Re:Sellouts (Score:5, Insightful)
Servers are expensive, bandwidth is expensive, and Wikipedia draws massive amounts of human and bot traffic. They are a non-profit organization and provide their services for free. AI companies and their bots are hammering down their servers all the time, increase cost. Why should they not charge?
I donated and keep donating here and there, and I don't mind their new policy. Unless they allow AI bots to pollute Wikipedia with slop, I am fine.
Re: (Score:3)
My understanding is that the entirety of Wikipedia is only about 60 GB and is conveniently downloadable. Anyone ought to be able to download a local mirror to use, instead of hammering wikipedia's servers, and doing so might be faster for the consumer, anyway.

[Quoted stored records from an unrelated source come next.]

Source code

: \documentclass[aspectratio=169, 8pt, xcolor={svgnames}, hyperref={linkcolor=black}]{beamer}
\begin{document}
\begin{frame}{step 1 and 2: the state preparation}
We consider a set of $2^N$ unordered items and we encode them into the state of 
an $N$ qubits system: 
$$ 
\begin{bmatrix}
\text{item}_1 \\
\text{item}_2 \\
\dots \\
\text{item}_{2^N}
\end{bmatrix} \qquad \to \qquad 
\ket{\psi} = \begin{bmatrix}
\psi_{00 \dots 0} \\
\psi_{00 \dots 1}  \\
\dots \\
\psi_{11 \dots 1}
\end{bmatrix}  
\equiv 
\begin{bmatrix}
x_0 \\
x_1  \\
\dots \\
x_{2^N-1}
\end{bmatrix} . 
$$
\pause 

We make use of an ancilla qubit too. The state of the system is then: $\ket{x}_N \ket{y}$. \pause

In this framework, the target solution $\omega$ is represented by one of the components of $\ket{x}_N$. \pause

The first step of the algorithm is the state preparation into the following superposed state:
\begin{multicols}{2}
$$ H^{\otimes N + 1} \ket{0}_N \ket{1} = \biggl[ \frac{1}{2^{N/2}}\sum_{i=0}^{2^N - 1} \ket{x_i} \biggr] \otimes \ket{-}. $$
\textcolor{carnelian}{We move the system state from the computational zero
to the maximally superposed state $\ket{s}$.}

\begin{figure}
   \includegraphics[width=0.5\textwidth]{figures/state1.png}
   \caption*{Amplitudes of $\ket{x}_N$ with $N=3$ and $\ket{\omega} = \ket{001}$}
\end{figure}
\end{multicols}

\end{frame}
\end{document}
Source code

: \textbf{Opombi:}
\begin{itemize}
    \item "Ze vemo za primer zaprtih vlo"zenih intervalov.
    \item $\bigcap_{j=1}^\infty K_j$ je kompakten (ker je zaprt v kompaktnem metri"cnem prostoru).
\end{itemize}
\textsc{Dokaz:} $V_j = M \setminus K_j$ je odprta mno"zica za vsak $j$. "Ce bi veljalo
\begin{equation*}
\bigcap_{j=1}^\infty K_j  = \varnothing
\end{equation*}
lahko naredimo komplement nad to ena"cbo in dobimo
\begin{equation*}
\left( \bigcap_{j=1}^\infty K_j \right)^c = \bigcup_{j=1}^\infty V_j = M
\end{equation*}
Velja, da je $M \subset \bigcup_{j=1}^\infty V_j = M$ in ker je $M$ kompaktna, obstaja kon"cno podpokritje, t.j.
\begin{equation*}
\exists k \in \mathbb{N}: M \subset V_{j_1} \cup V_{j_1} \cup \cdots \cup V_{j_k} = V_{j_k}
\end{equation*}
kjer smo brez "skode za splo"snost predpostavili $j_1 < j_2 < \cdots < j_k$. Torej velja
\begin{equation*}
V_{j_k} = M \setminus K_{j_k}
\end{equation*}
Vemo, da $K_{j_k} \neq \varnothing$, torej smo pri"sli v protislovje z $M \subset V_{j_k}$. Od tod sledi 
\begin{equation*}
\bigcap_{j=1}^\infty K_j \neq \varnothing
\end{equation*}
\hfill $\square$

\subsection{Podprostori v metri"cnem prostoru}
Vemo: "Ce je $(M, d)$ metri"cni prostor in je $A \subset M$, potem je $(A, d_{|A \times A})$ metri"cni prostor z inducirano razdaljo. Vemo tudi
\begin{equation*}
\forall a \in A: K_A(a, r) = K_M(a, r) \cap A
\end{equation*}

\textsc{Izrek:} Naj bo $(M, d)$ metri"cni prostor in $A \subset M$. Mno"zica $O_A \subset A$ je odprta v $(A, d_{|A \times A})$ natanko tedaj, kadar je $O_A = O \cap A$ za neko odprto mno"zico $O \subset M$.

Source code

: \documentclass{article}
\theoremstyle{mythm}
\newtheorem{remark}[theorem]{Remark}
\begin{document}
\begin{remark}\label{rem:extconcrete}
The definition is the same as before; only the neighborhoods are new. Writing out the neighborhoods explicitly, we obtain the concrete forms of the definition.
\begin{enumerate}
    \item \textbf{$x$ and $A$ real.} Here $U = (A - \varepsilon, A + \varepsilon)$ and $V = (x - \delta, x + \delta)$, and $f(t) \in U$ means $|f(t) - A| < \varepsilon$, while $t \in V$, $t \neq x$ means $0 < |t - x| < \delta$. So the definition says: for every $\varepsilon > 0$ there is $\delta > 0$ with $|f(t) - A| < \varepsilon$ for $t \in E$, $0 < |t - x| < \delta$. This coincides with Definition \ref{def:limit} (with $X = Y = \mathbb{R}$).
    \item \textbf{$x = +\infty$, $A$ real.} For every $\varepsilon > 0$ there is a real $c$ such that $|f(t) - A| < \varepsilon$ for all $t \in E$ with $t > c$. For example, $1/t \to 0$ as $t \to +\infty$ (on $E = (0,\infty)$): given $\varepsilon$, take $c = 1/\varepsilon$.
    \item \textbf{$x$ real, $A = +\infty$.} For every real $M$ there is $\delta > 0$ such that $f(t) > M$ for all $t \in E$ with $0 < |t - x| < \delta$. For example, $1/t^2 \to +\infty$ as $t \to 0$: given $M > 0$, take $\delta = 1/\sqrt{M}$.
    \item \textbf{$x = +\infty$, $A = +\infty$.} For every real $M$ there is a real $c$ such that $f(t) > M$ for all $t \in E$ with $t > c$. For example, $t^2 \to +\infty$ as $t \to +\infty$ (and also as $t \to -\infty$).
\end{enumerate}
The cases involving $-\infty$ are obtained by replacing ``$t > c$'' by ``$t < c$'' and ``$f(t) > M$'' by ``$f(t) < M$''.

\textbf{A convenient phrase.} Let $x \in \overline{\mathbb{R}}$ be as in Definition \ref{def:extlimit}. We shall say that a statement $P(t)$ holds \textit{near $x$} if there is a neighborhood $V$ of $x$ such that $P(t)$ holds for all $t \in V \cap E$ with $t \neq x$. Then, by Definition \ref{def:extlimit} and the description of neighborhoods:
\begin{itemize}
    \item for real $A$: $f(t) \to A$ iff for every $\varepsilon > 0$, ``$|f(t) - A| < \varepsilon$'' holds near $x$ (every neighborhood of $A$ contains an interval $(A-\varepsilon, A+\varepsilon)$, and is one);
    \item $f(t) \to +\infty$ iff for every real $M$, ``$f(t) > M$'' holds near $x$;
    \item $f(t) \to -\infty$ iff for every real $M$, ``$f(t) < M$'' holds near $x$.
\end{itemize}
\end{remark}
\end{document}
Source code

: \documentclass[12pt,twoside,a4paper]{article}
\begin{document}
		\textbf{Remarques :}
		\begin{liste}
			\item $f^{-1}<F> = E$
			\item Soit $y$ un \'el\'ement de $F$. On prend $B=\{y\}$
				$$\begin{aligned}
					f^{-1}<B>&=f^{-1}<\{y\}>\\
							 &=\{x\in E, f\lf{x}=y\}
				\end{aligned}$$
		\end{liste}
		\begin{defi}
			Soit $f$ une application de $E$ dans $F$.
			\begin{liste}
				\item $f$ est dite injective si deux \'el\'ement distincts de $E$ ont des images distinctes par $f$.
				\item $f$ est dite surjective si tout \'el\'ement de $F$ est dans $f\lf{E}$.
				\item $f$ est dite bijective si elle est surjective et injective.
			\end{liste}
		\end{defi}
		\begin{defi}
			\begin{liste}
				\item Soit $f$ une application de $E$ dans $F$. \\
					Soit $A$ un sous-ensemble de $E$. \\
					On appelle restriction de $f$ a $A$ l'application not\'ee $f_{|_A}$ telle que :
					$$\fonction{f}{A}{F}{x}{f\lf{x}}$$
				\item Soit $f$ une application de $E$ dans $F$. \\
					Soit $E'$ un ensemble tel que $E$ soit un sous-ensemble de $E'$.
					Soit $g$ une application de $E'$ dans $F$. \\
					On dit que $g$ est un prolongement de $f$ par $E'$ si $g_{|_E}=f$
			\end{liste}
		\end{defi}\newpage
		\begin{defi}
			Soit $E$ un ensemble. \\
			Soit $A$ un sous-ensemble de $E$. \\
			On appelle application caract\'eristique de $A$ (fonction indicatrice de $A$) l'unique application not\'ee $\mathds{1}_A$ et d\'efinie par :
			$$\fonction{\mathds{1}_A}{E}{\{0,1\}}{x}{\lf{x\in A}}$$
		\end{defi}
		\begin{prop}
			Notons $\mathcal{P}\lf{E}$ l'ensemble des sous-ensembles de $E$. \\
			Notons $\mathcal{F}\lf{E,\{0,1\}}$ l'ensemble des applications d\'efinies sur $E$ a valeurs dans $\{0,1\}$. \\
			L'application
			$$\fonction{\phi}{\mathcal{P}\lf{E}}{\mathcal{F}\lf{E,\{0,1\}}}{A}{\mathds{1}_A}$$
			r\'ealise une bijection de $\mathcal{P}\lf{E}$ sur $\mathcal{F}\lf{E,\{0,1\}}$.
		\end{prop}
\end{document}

And in a world where hundreds of millions of mainstream users stream video , I'm not sure bandwidth really is expensive anymore. To us old-timers, the numbers today are just astonishing. I almost can't believe I used to worry so much about efficiency ..
Re: (Score:1)
Is Wikipedia not of benefit for the public good? If you donated time (or money) to stroke your own ego that's fine too, but anyone that decides to take their ball and go home after this announcement obviously wasn't in it for the public interest to begin with - to those I say good riddance.
Re: (Score:3)
This seems predicated on the assertion that AI is a public good, and not another means of centralizing power and reducing the workforce. These companies do not have your best interest at heart.
Re: (Score:2)
I'm not sure why you think your comment has anything to do with AI using Wikipedia's content to help in its mission to essentially destroy the web as an information medium.
Re: (Score:3)
Wikipedia is charging AI companies a fee for access, as opposed to the slop companies abusing the servers for free. I really don't see the problem.